Example: Small Swedish towns

Here is how to use a sorted map ADT to find all Swedish towns having between 5,000 and 10,000 population. As there may be towns that have the same population, we need a multimap. As before, we solve this by having the key be a population number and the value be a set of towns.

class City:
    City(name, population):
        this.name = name
        this.population = population

class CityPopulations:
    // Similar to the search engine, use a map where the value is a list of cities.
    CityPopulations():
        this.cities = new SortedMap()

    add(city):
        // Add a new city to the database.
        // Get the set of documents containing this city
        set = this.cities.get(city.population)
        if set is null:
            // This is the first city with this population
            set = new Set()

        // Add the city to the set
        set.add(city)
        this.cities.put(city.population, set)

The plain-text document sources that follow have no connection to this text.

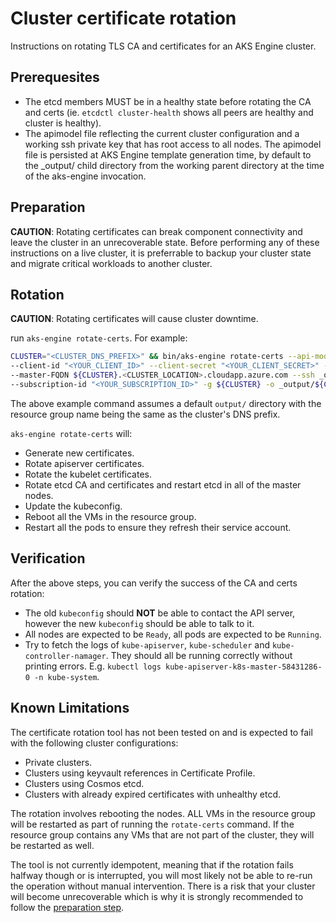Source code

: # Cluster certificate rotation

Instructions on rotating TLS CA and certificates for an AKS Engine cluster.

## Prerequesites

- The etcd members MUST be in a healthy state before rotating the CA and certs (ie. `etcdctl cluster-health` shows all peers are healthy and cluster is healthy).
- The apimodel file reflecting the current cluster configuration and a working ssh private key that has root access to all nodes. The apimodel file is persisted at AKS Engine template generation time, by default to the _output/ child directory from the working parent directory at the time of the aks-engine invocation.

<a name="preparation"></a>

## Preparation

**CAUTION**: Rotating certificates can break component connectivity and leave the cluster in an unrecoverable state. Before performing any of these instructions on a live cluster, it is preferrable to backup your cluster state and migrate critical workloads to another cluster.

## Rotation

**CAUTION**: Rotating certificates will cause cluster downtime.

run `aks-engine rotate-certs`. For example:

```bash
CLUSTER="<CLUSTER_DNS_PREFIX>" && bin/aks-engine rotate-certs --api-model _output/${CLUSTER}/apimodel.json
--client-id "<YOUR_CLIENT_ID>" --client-secret "<YOUR_CLIENT_SECRET>" --location <CLUSTER_LOCATION>
--master-FQDN ${CLUSTER}.<CLUSTER_LOCATION>.cloudapp.azure.com --ssh _output/${CLUSTER}-ssh
--subscription-id "<YOUR_SUBSCRIPTION_ID>" -g ${CLUSTER} -o _output/${CLUSTER}
```

The above example command assumes a default `output/` directory with the resource group name being the same as the cluster's DNS prefix.

`aks-engine rotate-certs` will:

- Generate new certificates.
- Rotate apiserver certificates.
- Rotate the kubelet certificates.
- Rotate etcd CA and certificates and restart etcd in all of the master nodes.
- Update the kubeconfig.
- Reboot all the VMs in the resource group.
- Restart all the pods to ensure they refresh their service account.

## Verification

After the above steps, you can verify the success of the CA and certs rotation:

- The old  `kubeconfig`  should  **NOT**  be able to contact the API server, however the new `kubeconfig` should be able to talk to it.
- All nodes are expected to be  `Ready`, all pods are expected to be  `Running`.
- Try to fetch the logs of  `kube-apiserver`,  `kube-scheduler`  and  `kube-controller-namager`. They should all be running correctly without printing errors. E.g. `kubectl logs kube-apiserver-k8s-master-58431286-0 -n kube-system`.

## Known Limitations

The certificate rotation tool has not been tested on and is expected to fail with the following cluster configurations:

- Private clusters.
- Clusters using keyvault references in Certificate Profile.
- Clusters using Cosmos etcd.
- Clusters with already expired certificates with unhealthy etcd.

The rotation involves rebooting the nodes. ALL VMs in the resource group will be restarted as part of running the `rotate-certs` command. If the resource group contains any VMs that are not part of the cluster, they will be restarted as well.

The tool is not currently idempotent, meaning that if the rotation fails halfway though or is interrupted, you will most likely not be able to re-run the operation without manual intervention. There is a risk that your cluster will become unrecoverable which is why it is strongly recommended to follow the [preparation step](#preparation).
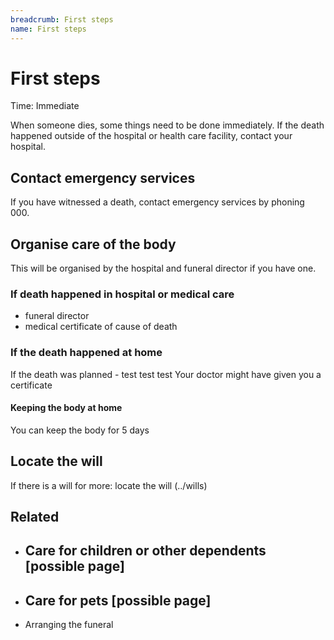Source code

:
 ```yaml
---
breadcrumb: First steps
name: First steps
---
```


First steps
===========================

Time: Immediate

When someone dies, some things need to be done immediately. If the death happened outside of the hospital or health care facility, contact your hospital.

## Contact emergency services
If you have witnessed a death, contact emergency services by phoning 000.  

## Organise care of the body
This will be organised by the hospital and funeral director if you have one.

### If death happened in hospital or medical care
* funeral director
* medical certificate of cause of death

### If the death happened at home
If the death was planned - test test test
Your doctor might have given you a certificate

#### Keeping the body at home
You can keep the body for 5 days

## Locate the will
If there is a  will
for more: locate the will (../wills) 

## Related

* ## Care for children or other dependents [possible page]
* ## Care for pets [possible page]
* Arranging the funeral
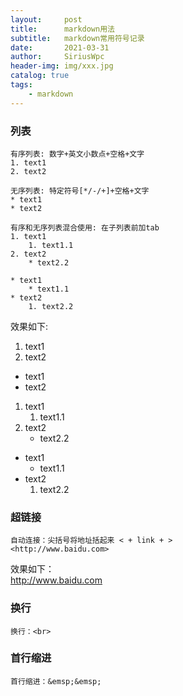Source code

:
 ```yaml
---
layout:     post
title:      markdown用法
subtitle:   markdown常用符号记录
date:       2021-03-31
author:     SiriusWpc
header-img: img/xxx.jpg
catalog: true
tags:
    - markdown
---
```


### 列表
    有序列表: 数字+英文小数点+空格+文字
    1. text1
    2. text2
    
    无序列表: 特定符号[*/-/+]+空格+文字
    * text1
    * text2 
    
    有序和无序列表混合使用: 在子列表前加tab
    1. text1
        1. text1.1
    2. text2
        * text2.2
    
    * text1
        * text1.1
    * text2
        1. text2.2
 效果如下:
 
 1. text1
 2. text2
 
 * text1
 * text2 
 
 1. text1
    1. text1.1
 2. text2
    * text2.2
    
 * text1
    * text1.1
 * text2
    1. text2.2
    
### 超链接
    自动连接：尖括号将地址括起来 < + link + > 
    <http://www.baidu.com>
效果如下：<br>
    <http://www.baidu.com>
    
### 换行
    换行：<br>

### 首行缩进
    首行缩进：&emsp;&emsp;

    findBetween(lower, upper):
        // Find all cities with a population between lower and upper
        result = new Set()
        // The range query returns a set of keys, i.e. populations.
        for each population in this.cities.keysBetween(lower, upper):
            // cities.get(population) returns the list of cities with that population.
            for each city in this.cities.get(population):
                result.add(city)
        return result

1.4.5 How to implement sets and maps

Sets and maps are useful in a huge variety of computer programs, and are perhaps the most useful of all data structures. But how can we design a class that implements a set or a map, in such a way that adding, removing and searching can be done efficiently? In this book we will see several different ways of implementing sets and maps.

In Chapter Arrays: Searching and Sorting, we will see how to implement a set using an array. By sorting the items in the array, it is possible to look up information efficiently. However, it turns out that adding and removing items is quite expensive. An array is a suitable way of storing a set or a map if its contents never changes.

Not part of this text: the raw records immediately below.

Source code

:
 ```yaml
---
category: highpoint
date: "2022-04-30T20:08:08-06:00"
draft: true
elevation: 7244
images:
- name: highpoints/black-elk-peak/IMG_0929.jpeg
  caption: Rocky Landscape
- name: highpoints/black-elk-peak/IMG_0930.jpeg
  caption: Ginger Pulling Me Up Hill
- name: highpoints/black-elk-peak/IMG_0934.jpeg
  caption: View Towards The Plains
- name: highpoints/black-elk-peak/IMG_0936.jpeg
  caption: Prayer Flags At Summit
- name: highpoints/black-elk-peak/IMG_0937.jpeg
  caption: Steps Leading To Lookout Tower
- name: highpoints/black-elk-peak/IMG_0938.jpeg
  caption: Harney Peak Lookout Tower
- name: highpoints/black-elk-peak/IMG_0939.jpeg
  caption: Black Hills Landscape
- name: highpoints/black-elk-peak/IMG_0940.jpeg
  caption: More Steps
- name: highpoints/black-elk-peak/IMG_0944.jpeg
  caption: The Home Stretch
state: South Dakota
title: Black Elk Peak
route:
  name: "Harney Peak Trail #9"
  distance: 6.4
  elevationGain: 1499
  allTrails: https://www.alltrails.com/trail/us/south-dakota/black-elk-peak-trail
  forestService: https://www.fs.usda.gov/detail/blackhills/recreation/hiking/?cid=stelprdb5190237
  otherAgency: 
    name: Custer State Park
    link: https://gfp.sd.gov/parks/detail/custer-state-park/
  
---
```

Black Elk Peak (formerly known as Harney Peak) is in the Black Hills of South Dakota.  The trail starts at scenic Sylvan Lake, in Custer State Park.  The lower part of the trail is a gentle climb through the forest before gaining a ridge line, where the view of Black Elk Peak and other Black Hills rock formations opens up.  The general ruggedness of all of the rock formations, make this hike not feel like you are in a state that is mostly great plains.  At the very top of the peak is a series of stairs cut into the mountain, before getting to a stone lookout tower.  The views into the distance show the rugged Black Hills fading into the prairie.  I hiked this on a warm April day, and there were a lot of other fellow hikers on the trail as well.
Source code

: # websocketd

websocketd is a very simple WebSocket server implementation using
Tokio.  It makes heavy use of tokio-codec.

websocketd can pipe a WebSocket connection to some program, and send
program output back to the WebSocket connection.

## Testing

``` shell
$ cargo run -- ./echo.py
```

In Chapter Search Trees, we learn about balanced binary search trees (BSTs), a data structure for sets and maps where adding, removing and searching are all efficient. BSTs also support the sorted map operations that we used in our final example.

In Chapter Hash Tables, we learn about hash tables, another way to implement the set and map ADTs. In a hash table, add, remove and contains are even faster than in a BST, but hash tables are somewhat harder to use than BSTs, and do not support the sorted map operations.

Balanced BSTs and hash tables are the main ways that sets and maps are implemented in practice. Almost every programming language provides sets and maps as a built-in feature, based on one of these technologies. For example, Java’s HashSet, HashMap, TreeSet and TreeMap, and Python’s: sets and dictionaries. By the end of this book you will understand how all of these work.